Trading in New World Resources, the company owning the mining company OKD, were suspended from trading on the London Stock Exchange on Wednesday. The ČTK news agency reported that NWR is attempting to get trading suspended on the Prague and Warsaw exchanges as well. The Prague excahgne later said trading would be suspended Thursday. Shares in NWR lost around 20% of their value on the Prague exchange at opening on Wednesday where they were trading at 8 halers each.
Representatives of the Visegrad Four countries meeting in Prague have condemned a European Commission proposal aimed at fine tuning its system for sharing out immigrants. The new proposal includes cash penalties on countries which fail to take their share of the overall quota. Czech foreign minister Lubomír Zaorálek said such a proposal dividing EU countries should not have been tabled. His Hungarian counterpart Peter Szijjarto said the proposal was inadmissible and amounted to blackmail. Polish and Slovak ministers also criticized the proposal. The Visegrad ministers also attacked the Commission proposal to abolish Turkish visas, saying the country should not be given favourable treatment compared with others. Central European counties argue most immigrants don’t want to come to their states. The Commission says the latest proposed measures are about solidarity.
Foreign Ministers from the Visegrad Four, currently headed by the Czech Republic, met with their counterparts from the so-called Eastern Partnership in Prague on Wednesday. The ČTK agency said the aim is to discuss the future evolution of the grouping composed of Armenia, Azerbaijan, Belarus, Georgia, Moldova, and Ukraine. Some bilateral talks were already held on Tuesday. The meeting is also being attended by the European Commissioner for Enlargement Johannes Hahn and diplomats from Germany, Sweden, and the Netherlands. The Eastern Partnership countries are being offered closer economic and diplomatic ties with the EU but not membership of the economic and political bloc.The Visegrad ministers repeated strong support for the partnership and a woillingness to deepen it further.
A court has ruled that the city of Plzeň does not have to pay a development company more than 1.85 billion crowns.
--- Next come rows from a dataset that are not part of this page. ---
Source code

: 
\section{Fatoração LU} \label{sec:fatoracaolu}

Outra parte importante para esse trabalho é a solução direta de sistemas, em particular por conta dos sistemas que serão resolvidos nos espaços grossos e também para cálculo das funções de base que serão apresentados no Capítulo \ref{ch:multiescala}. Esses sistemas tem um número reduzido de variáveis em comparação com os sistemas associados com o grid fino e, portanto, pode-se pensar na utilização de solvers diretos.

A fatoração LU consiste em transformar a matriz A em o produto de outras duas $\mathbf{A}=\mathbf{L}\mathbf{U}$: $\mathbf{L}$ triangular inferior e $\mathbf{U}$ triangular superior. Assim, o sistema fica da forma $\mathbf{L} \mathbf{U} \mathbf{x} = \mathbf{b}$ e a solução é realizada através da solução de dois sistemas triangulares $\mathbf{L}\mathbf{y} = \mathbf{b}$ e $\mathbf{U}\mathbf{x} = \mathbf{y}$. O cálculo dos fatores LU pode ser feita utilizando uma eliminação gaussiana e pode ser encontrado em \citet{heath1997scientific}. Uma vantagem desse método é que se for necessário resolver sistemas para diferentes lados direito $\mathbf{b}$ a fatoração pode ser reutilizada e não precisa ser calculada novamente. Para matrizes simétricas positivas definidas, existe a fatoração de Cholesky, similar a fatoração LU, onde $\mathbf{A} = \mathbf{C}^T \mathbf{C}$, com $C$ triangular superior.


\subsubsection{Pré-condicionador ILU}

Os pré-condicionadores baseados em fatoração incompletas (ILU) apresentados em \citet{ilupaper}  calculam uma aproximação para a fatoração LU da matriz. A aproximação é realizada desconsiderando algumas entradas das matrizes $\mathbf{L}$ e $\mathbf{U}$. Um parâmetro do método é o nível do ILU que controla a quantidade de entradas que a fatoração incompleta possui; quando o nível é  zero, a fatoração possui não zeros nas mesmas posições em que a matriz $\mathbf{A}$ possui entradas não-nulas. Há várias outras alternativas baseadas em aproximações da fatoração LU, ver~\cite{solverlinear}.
The ruling was given Wednesday that compensation does not have to be offered to the company Amadeus whose plans for a large commercial centre in the city were rejected by a local referendum three years ago. The developer lodged a demand for compensation for the thwarted Corso America project in January 2015. It has a similar demand for compensation over a similar project with the city of Ostrava.
In ice hockey, the Czech squad departed for the world championship in Moscow and St. Petersburg on Wednesday. The championships begin on Friday. Czech coach Vladimír Vůjtek admitted at Prague airport that the squad is different from what he might have hoped for because some players were unavailable but that the Czechs were still capable of challenging for medals. The Czech team lost 3:0 to Canada in the last warm up game before the championships on Tuesday night.